Business

Old family money, newspaper publishing, and new economy success…few do it better than DMGT

The newspaper business is in torment. Most titles are struggling, due to a slump in advertising and competition from social media. Even Warren Buffett capitulated in 2020, and sold Berkshire Hathaway’s US titles for thumping loss.

Jonathan Harmsworth, 4th Viscount Rothermere, may be old money, but he has hired a series of smart operators to build a string of tech-driven businesses around his DMGT (Daily Mail and General Trust) titles, led by the Daily Mail and Mail on Sunday

This has delivered a world-beating 15 million global unique browsers and shedloads of advertising. It is the most read online English-language newspaper in the world

His key player is CEO Paul Zwillenberg, former senior partner at Boston Consulting Group, who set up DMGT’s digital operations in 1996.

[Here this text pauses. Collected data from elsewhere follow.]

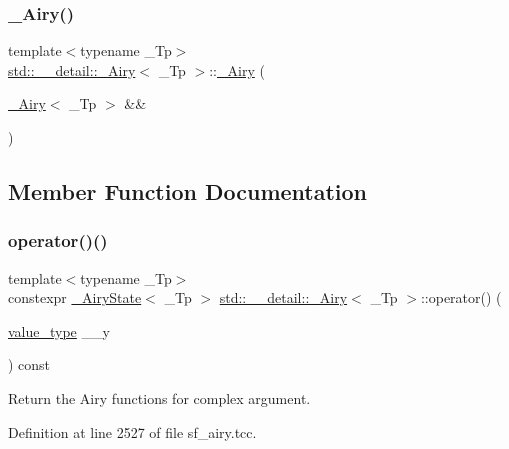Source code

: \subsubsection{\texorpdfstring{\+\_\+\+Airy()}{\_Airy()}\hspace{0.1cm}{\footnotesize\ttfamily [3/3]}}
{\footnotesize\ttfamily template$<$typename \+\_\+\+Tp$>$ \\
\hyperlink{classstd_1_1____detail_1_1__Airy}{std\+::\+\_\+\+\_\+detail\+::\+\_\+\+Airy}$<$ \+\_\+\+Tp $>$\+::\hyperlink{classstd_1_1____detail_1_1__Airy}{\+\_\+\+Airy} (\begin{DoxyParamCaption}\item[{\hyperlink{classstd_1_1____detail_1_1__Airy}{\+\_\+\+Airy}$<$ \+\_\+\+Tp $>$ \&\&}]{ }\end{DoxyParamCaption})\hspace{0.3cm}{\ttfamily [default]}}



\subsection{Member Function Documentation}
\mbox{\label{classstd_1_1____detail_1_1__Airy_aae4af53f88751d35b028055a2f8c5e2b}} 
\subsubsection{\texorpdfstring{operator()()}{operator()()}}
{\footnotesize\ttfamily template$<$typename \+\_\+\+Tp$>$ \\
constexpr \hyperlink{structstd_1_1____detail_1_1__AiryState}{\+\_\+\+Airy\+State}$<$ \+\_\+\+Tp $>$ \hyperlink{classstd_1_1____detail_1_1__Airy}{std\+::\+\_\+\+\_\+detail\+::\+\_\+\+Airy}$<$ \+\_\+\+Tp $>$\+::operator() (\begin{DoxyParamCaption}\item[{\hyperlink{classstd_1_1____detail_1_1__Airy_a99e7e546930fbd7a846f6933a9b4b437}{value\+\_\+type}}]{\+\_\+\+\_\+y }\end{DoxyParamCaption}) const}

Return the Airy functions for complex argument. 

Definition at line 2527 of file sf\+\_\+airy.\+tcc.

On 29 March, the company delivered, yet again, through the $1.35 billion sale of a minority stake in Cazoo, which restores used cars and delivers them to buyers. Not a bad return for an investment that cost DMGT $161 million.

It’s sad for the UK that the business is being bought for $7 billion by a New York-listed SPAC, led by Danny Och. 

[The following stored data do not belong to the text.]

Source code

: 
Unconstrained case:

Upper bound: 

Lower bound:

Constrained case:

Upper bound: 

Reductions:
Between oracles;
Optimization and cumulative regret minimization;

But business is business, and the news is sweet for Cazoo chief executive Alex Chesterman, who started it in 2018 following his success with online estate agent Zoopla.

DMGT merged its online Digital Property Group with Zoopla in 2011.  When Chesterman sold the business to Silver Lake for $2.2 billion DMGT took $660 million out of the deal.

Rothermere’s MailOnline has never made much profit, but it has played the long game by remaining free to view, while others charge. This has delivered a world-beating 15 million global unique browsers and shedloads of advertising. It is the most read online English-language newspaper in the world. 

MailOnline helps to keep DMGT’s newspaper titles relevant. Its experience in running an online business should help Rothermere squeeze more profits out of the New Scientist, bought by DMGT on 3 March for £70 million.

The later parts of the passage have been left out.